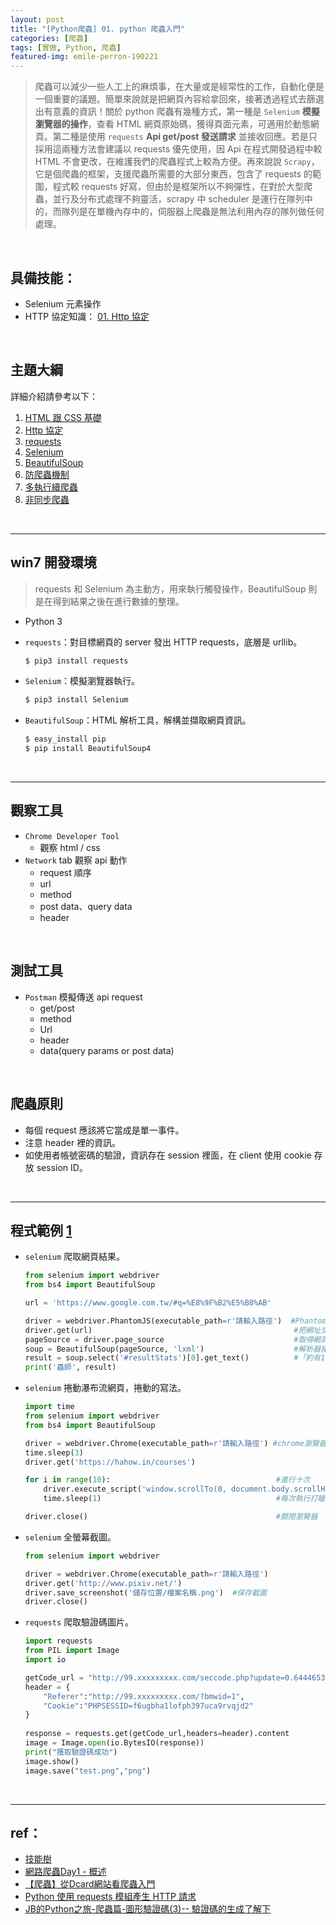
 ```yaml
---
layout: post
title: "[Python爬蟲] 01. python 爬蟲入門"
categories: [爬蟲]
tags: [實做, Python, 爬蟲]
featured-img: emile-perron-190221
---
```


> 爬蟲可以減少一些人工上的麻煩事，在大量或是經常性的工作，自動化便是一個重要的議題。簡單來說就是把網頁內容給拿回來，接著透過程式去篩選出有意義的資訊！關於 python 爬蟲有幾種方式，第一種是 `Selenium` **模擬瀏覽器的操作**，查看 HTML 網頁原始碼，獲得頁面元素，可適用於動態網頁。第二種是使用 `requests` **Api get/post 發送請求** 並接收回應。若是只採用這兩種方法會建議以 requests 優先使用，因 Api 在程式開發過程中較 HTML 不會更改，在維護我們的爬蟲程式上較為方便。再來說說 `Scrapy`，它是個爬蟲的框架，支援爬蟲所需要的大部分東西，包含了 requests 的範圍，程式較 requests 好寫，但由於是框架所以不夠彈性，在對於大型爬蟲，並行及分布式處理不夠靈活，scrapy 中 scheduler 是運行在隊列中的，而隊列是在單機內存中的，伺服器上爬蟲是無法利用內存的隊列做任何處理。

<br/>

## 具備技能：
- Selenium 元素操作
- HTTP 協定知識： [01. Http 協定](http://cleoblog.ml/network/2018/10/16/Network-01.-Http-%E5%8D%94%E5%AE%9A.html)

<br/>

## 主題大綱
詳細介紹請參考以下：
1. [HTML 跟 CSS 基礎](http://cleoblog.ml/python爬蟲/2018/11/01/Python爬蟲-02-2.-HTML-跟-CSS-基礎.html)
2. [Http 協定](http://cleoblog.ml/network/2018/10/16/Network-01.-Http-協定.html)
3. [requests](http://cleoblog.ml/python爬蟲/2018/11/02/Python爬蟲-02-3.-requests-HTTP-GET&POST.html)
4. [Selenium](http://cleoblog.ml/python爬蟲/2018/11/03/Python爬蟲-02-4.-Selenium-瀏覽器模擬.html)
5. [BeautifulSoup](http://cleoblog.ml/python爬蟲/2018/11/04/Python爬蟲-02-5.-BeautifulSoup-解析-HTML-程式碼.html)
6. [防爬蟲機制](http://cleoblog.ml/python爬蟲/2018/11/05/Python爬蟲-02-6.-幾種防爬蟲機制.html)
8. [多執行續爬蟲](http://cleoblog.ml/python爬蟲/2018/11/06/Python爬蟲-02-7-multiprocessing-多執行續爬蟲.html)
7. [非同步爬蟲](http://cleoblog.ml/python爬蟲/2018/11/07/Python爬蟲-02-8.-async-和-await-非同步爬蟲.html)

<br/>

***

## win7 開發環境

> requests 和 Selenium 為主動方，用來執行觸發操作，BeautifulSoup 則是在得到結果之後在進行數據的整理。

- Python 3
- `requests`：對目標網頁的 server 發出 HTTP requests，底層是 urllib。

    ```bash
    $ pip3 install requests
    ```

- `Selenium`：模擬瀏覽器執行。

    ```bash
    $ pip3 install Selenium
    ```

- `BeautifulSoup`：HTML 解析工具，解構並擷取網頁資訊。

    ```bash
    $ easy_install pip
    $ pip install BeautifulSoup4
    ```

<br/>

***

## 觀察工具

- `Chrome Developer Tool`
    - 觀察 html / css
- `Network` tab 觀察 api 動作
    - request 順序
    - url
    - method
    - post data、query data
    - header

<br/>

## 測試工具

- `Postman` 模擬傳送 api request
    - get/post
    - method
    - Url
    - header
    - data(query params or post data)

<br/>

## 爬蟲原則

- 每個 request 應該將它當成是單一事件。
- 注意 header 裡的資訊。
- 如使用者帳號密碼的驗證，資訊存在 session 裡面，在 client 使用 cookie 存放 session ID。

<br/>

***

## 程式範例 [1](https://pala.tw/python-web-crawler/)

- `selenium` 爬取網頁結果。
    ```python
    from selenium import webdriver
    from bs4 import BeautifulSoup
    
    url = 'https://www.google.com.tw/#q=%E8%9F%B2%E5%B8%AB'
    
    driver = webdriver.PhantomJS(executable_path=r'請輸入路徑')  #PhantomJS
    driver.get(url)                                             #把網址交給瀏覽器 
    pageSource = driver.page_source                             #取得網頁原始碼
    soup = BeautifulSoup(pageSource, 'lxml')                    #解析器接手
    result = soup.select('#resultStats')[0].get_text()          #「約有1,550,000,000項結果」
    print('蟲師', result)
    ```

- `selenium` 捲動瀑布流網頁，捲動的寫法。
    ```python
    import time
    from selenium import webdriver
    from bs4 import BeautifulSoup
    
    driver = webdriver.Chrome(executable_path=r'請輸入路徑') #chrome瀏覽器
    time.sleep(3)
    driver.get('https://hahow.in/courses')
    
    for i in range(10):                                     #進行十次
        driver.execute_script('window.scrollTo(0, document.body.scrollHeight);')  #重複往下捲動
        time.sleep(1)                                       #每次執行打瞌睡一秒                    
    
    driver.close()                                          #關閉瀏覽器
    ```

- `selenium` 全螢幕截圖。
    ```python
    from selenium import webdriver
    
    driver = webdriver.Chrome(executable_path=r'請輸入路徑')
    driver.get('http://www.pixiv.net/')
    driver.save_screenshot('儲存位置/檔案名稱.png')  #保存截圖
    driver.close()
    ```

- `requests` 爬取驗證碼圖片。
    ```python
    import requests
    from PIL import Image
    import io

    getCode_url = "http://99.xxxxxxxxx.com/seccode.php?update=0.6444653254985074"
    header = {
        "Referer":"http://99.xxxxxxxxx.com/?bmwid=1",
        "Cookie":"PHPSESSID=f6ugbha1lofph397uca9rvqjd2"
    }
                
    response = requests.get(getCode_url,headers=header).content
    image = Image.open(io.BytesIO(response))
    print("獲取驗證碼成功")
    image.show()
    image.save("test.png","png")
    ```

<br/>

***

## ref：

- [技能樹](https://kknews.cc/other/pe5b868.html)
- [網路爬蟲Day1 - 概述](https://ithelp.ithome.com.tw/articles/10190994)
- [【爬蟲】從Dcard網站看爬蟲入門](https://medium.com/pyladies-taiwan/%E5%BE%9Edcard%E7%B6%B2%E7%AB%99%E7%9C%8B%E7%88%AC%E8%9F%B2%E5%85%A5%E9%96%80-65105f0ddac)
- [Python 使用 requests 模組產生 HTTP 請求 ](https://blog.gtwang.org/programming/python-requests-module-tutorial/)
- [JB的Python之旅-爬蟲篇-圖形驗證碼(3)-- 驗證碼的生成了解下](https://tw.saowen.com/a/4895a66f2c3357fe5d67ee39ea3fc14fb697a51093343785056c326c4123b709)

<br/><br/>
· · · · · · ·
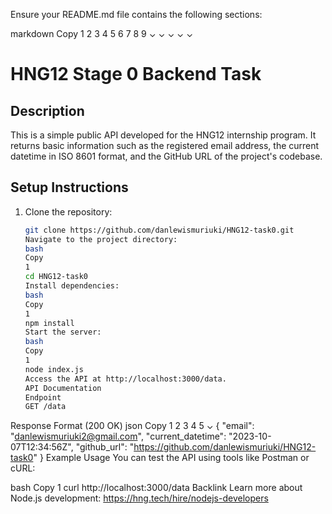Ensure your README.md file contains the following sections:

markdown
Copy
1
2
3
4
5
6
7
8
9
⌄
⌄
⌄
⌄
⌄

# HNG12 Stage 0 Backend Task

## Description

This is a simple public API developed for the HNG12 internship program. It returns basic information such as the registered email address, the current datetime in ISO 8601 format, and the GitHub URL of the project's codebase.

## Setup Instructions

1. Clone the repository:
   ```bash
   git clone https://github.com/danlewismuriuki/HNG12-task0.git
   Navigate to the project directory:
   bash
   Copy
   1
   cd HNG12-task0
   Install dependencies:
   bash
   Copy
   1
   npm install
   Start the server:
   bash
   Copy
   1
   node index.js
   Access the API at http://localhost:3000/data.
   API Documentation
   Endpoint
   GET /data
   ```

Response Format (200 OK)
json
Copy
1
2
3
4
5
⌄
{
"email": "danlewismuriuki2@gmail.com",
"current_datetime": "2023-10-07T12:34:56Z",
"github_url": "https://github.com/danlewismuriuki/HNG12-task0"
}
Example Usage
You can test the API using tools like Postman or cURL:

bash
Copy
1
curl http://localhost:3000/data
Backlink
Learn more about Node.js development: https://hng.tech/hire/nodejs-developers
· · · · · · ·
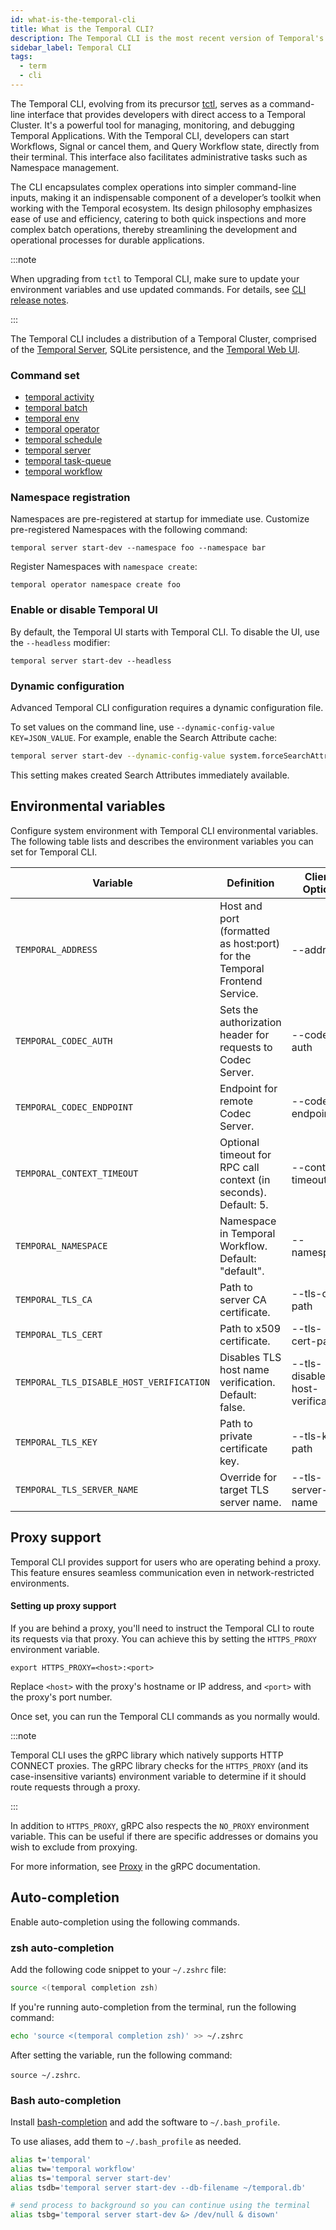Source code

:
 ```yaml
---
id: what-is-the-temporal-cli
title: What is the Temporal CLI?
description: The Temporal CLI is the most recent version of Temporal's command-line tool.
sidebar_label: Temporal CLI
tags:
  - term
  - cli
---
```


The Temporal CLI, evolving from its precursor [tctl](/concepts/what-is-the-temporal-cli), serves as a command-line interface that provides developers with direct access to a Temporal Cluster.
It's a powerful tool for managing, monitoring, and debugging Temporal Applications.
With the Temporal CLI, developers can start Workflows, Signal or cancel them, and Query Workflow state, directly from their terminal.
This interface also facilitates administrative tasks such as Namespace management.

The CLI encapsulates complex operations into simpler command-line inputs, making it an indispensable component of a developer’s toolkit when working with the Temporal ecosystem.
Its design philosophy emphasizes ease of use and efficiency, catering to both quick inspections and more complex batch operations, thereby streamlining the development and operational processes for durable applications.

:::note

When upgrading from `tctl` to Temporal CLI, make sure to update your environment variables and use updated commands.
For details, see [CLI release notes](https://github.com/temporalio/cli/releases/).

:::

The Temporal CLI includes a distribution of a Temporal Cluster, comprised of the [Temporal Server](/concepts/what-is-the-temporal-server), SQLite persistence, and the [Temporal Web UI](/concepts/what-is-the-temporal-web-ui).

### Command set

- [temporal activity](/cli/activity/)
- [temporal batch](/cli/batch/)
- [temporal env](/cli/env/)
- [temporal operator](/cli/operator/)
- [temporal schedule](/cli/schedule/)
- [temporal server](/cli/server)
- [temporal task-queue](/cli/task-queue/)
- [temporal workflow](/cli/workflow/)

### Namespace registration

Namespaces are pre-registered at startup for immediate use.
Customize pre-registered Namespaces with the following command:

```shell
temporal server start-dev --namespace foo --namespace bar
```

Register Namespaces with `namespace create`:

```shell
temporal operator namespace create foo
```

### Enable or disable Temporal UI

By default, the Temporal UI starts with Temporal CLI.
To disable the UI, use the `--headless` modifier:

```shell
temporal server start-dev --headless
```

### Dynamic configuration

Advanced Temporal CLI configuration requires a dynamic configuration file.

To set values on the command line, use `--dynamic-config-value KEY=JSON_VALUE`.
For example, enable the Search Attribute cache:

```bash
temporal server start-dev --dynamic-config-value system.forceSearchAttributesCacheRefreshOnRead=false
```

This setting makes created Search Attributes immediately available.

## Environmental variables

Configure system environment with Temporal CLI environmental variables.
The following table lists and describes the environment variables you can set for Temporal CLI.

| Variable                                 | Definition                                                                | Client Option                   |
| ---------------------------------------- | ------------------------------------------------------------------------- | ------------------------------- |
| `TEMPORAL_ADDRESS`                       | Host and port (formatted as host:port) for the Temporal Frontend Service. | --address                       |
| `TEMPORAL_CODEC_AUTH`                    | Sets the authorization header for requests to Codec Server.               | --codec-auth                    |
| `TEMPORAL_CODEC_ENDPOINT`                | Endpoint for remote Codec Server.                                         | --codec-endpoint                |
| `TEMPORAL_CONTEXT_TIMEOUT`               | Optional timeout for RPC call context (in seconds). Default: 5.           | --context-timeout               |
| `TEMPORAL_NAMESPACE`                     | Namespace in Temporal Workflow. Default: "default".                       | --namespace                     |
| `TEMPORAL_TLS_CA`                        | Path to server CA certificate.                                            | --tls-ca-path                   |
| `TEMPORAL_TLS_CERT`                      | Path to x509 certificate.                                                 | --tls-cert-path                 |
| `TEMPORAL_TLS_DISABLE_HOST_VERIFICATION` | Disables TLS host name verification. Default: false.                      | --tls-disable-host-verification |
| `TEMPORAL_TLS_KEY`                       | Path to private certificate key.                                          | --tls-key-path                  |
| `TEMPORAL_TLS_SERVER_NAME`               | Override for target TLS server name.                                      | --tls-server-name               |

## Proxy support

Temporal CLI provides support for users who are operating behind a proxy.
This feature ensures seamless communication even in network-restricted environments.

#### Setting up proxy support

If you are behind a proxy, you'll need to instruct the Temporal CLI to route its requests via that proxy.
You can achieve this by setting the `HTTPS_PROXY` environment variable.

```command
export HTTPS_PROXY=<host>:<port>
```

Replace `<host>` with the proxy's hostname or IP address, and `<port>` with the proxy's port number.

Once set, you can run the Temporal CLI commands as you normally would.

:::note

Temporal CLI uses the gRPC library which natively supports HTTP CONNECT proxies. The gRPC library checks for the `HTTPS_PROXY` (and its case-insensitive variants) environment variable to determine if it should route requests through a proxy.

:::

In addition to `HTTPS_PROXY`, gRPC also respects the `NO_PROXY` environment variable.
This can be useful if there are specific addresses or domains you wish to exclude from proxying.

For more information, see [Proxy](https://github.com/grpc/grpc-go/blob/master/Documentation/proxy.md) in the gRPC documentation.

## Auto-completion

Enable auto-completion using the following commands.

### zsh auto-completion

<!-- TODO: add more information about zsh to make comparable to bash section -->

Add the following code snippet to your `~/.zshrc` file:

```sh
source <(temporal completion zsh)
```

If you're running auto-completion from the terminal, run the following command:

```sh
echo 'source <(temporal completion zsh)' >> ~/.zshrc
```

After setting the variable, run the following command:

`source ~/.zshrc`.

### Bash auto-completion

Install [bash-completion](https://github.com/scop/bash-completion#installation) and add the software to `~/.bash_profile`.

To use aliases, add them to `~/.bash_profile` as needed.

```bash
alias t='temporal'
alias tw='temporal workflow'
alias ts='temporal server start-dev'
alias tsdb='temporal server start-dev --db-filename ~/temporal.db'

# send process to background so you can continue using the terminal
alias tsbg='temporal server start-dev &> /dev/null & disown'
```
· · · · · · ·
About this task:
Across the records above, show each line containing the word "such".

Response:
This is a simple public API developed for the HNG12 internship program. It returns basic information such as the registered email address, the current datetime in ISO 8601 format, and the GitHub URL of the project's codebase.
This interface also facilitates administrative tasks such as Namespace management.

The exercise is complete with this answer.